With support from the Osprey Foundation and other donors, in 2020 CCA launched the Cooking Industry Catalyst (CIC), a global, industry-development program which builds demand for clean cooking solutions, supports scalable business models, and demonstrates their viability to the field. The CIC seeks to strengthen the clean cooking ecosystem by implementing a variety of programs that approach the problem from different angles. The initiative has three components: Venture Catalyst, Demand Catalyst, and Market Catalyst.

The Venture Catalyst (VC) program provides targeted, specialized support to vetted, high-potential clean cooking businesses to help them become more commercially viable and investment-ready. It also helps these enterprises access growth capital. The Market Catalyst program takes a more holistic, field-level approach by seeking to create an enabling environment for clean cooking businesses to grow. Interventions include addressing common obstacles that these businesses face, such as limited access to finance, markets, or innovation opportunities, as well as equipping various stakeholders to better understand the industry and more effectively promote its growth.

Finally, the Demand Catalyst addresses the consumer side:  it seeks to increase demand for clean cooking products by driving shifts in behavior, cooking practices, and purchasing decisions. Activities include running campaigns to raise awareness of the health risks of conventional cooking practices and the benefits of clean cooking, as well as providing technical assistance to businesses to help them strengthen their marketing efforts.

User Insights Lab

To rapidly and significantly increase global adoption of cleaner cooking solutions, these products and services must be more effective at meeting users’ real needs and aligning with their day-to-day lives. The User Insights Lab (UIL) seeks to fill this gap by harnessing the power of human-centered design to generate valuable insights about users’ tastes and experiences and to then share this knowledge with enterprises, governments, donors, and policymakers—enabling them to create better products, policies, and programs across the clean cooking field. In addition to developing these data and insights, the UIL will help others access and learn how to incorporate them into their work, shifting mindsets across the clean cooking field toward prioritizing the user and placing their needs at the center of decisions that affect them. The Osprey Foundation has supported the UIL during its startup phase, providing the needed capital for it to get up and running on projects such as designing and distributing new consumer financing or payment mechanisms, supporting the private sector to create more effective marketing campaigns, and increasing support for government subsidy programs.


what we are reading: CCA’s 2023 Clean Cooking Industry Snapshot

Now in its fourth edition, CCA’s Clean Cooking Industry Snapshot (“Snapshot”) brings clean cooking to the attention of investors and donors, showing investment and operational trends among for-profit, lean cooking companies working in low- and middle-income countries.

The 2023 Snapshot identifies that investment exceeded the $200 million mark and revenue surpassed $100 million – both for the first time.

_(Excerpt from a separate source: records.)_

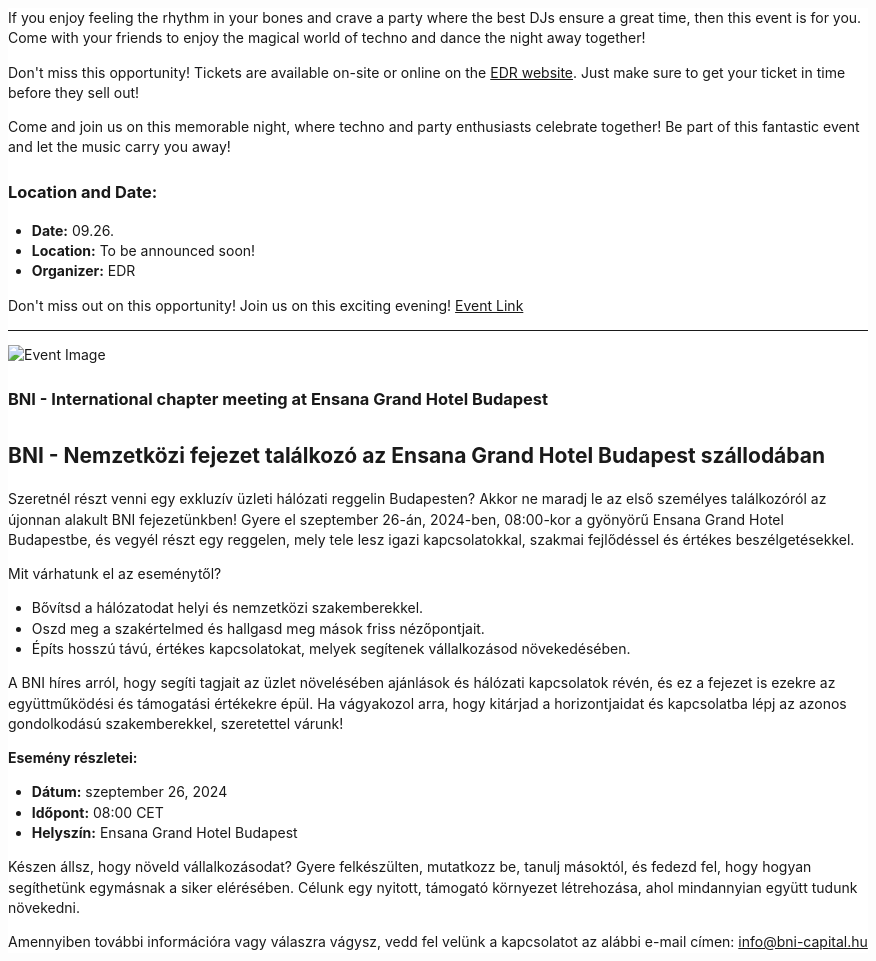 If you enjoy feeling the rhythm in your bones and crave a party where the best DJs ensure a great time, then this event is for you. Come with your friends to enjoy the magical world of techno and dance the night away together!

Don't miss this opportunity! Tickets are available on-site or online on the [EDR website](link). Just make sure to get your ticket in time before they sell out!

Come and join us on this memorable night, where techno and party enthusiasts celebrate together! Be part of this fantastic event and let the music carry you away!

### Location and Date:
- **Date:** 09.26.
- **Location:** To be announced soon!
- **Organizer:** EDR

Don't miss out on this opportunity! Join us on this exciting evening!
[Event Link](https://facebook.com/events/528950733198269)

---
![Event Image](https://scontent-cdg4-3.xx.fbcdn.net/v/t39.30808-6/459639556_122112189800500008_2279107675927645953_n.jpg?stp=dst-jpg_s960x960&_nc_cat=106&ccb=1-7&_nc_sid=75d36f&_nc_ohc=C9uFQjQrQcMQ7kNvgEyc8gV&_nc_ht=scontent-cdg4-3.xx&_nc_gid=AhkTv2opPGZt_CSkSv33q53&oh=00_AYBnsi3ul6DBgrLRpQiOGIMuK4qdv1m9XgxQdpsPD0ptzg&oe=66FAC370)

 ### BNI - International chapter meeting at Ensana Grand Hotel Budapest

## **BNI - Nemzetközi fejezet találkozó az Ensana Grand Hotel Budapest szállodában**

Szeretnél részt venni egy exkluzív üzleti hálózati reggelin Budapesten? Akkor ne maradj le az első személyes találkozóról az újonnan alakult BNI fejezetünkben! Gyere el szeptember 26-án, 2024-ben, 08:00-kor a gyönyörű Ensana Grand Hotel Budapestbe, és vegyél részt egy reggelen, mely tele lesz igazi kapcsolatokkal, szakmai fejlődéssel és értékes beszélgetésekkel.

Mit várhatunk el az eseménytől?
- Bővítsd a hálózatodat helyi és nemzetközi szakemberekkel.
- Oszd meg a szakértelmed és hallgasd meg mások friss nézőpontjait.
- Építs hosszú távú, értékes kapcsolatokat, melyek segítenek vállalkozásod növekedésében.

A BNI híres arról, hogy segíti tagjait az üzlet növelésében ajánlások és hálózati kapcsolatok révén, és ez a fejezet is ezekre az együttműködési és támogatási értékekre épül. Ha vágyakozol arra, hogy kitárjad a horizontjaidat és kapcsolatba lépj az azonos gondolkodású szakemberekkel, szeretettel várunk!

**Esemény részletei:**
- **Dátum:** szeptember 26, 2024
- **Időpont:** 08:00 CET
- **Helyszín:** Ensana Grand Hotel Budapest

Készen állsz, hogy növeld vállalkozásodat? Gyere felkészülten, mutatkozz be, tanulj másoktól, és fedezd fel, hogy hogyan segíthetünk egymásnak a siker elérésében. Célunk egy nyitott, támogató környezet létrehozása, ahol mindannyian együtt tudunk növekedni.

Amennyiben további információra vagy válaszra vágysz, vedd fel velünk a kapcsolatot az alábbi e-mail címen: info@bni-capital.hu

Beyond investment, the Snapshot tracked $104 million in revenue based on the sales information from 29 clean cooking companies — more than double pre-pandemic highs. Revenue from carbon credits sales accounted for 22% of total revenue in 2022 and is 45 times the amount recorded in 2017, making for a compounded annual growth rate of 114% during this period.

“Through dedication and patient capital, remarkable solutions have emerged, a testament to the power of perseverance,” says Jacqueline Novogratz, CEO of Acumen. According to CCA’s CEO Dymphna van der Lens, “Carbon finance is transforming the sector. For the immediate term, carbon financing represents the best opportunity for delivering pioneering clean cooking technologies at a transformational scale. But there is still a long way to go, and the industry must continue to ensure the generation of high-quality carbon credits from clean cooking projects that end buyers can procure with the utmost trust and confidence.” She adds that “the role of public funding also remains important, especially in enabling new entrants and in encouraging the wider sharing of benefits from carbon finance.”